▶ _TASK STATEMENT_
What you return should be each line of the data containing the string "short".

━━━ MATERIAL FOR THIS EXERCISE ━━━

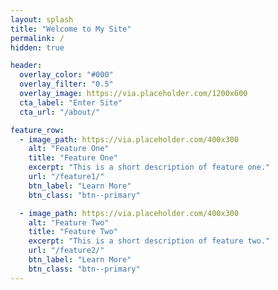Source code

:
 ```yaml
---
layout: splash
title: "Welcome to My Site"
permalink: /
hidden: true

header:
  overlay_color: "#000"
  overlay_filter: "0.5"
  overlay_image: https://via.placeholder.com/1200x600
  cta_label: "Enter Site"
  cta_url: "/about/"

feature_row:
  - image_path: https://via.placeholder.com/400x300
    alt: "Feature One"
    title: "Feature One"
    excerpt: "This is a short description of feature one."
    url: "/feature1/"
    btn_label: "Learn More"
    btn_class: "btn--primary"

  - image_path: https://via.placeholder.com/400x300
    alt: "Feature Two"
    title: "Feature Two"
    excerpt: "This is a short description of feature two."
    url: "/feature2/"
    btn_label: "Learn More"
    btn_class: "btn--primary"
---
```

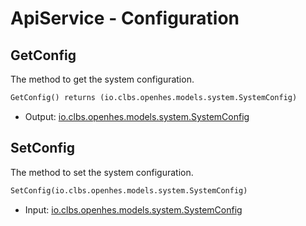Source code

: # ApiService - Configuration

## GetConfig

The method to get the system configuration.

```proto
GetConfig() returns (io.clbs.openhes.models.system.SystemConfig)
```

- Output: [io.clbs.openhes.models.system.SystemConfig](model-io-clbs-openhes-models-system-systemconfig.md)

## SetConfig

The method to set the system configuration.

```proto
SetConfig(io.clbs.openhes.models.system.SystemConfig)
```

- Input: [io.clbs.openhes.models.system.SystemConfig](model-io-clbs-openhes-models-system-systemconfig.md)

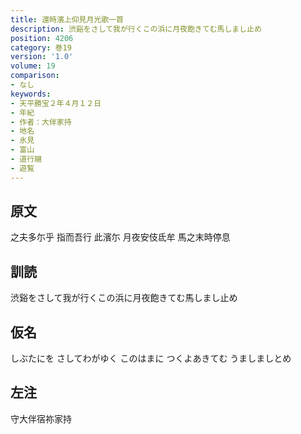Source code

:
 ```yaml
---
title: 還時濱上仰見月光歌一首
description: 渋谿をさして我が行くこの浜に月夜飽きてむ馬しまし止め
position: 4206
category: 巻19
version: '1.0'
volume: 19
comparison:
- なし
keywords:
- 天平勝宝２年４月１２日
- 年紀
- 作者：大伴家持
- 地名
- 氷見
- 富山
- 道行翮
- 遊覧
---
```


## 原文

之夫多尓乎 指而吾行 此濱尓 月夜安伎氐牟 馬之末時停息

## 訓読

渋谿をさして我が行くこの浜に月夜飽きてむ馬しまし止め

## 仮名

しぶたにを さしてわがゆく このはまに つくよあきてむ うましましとめ

## 左注

守大伴宿祢家持
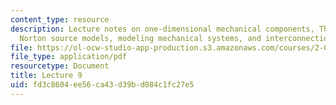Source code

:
 ```yaml
---
content_type: resource
description: Lecture notes on one-dimensional mechanical components, Thevenin and
  Norton source models, modeling mechanical systems, and interconnection rules.
file: https://ol-ocw-studio-app-production.s3.amazonaws.com/courses/2-004-dynamics-and-control-ii-spring-2008/fd3c8604ee56ca43d39bd084c1fc27e5_lecture_09.pdf
file_type: application/pdf
resourcetype: Document
title: Lecture 9
uid: fd3c8604-ee56-ca43-d39b-d084c1fc27e5
---
```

━━━

▶ _COMPLETED TASK_
    excerpt: "This is a short description of feature one."
    excerpt: "This is a short description of feature two."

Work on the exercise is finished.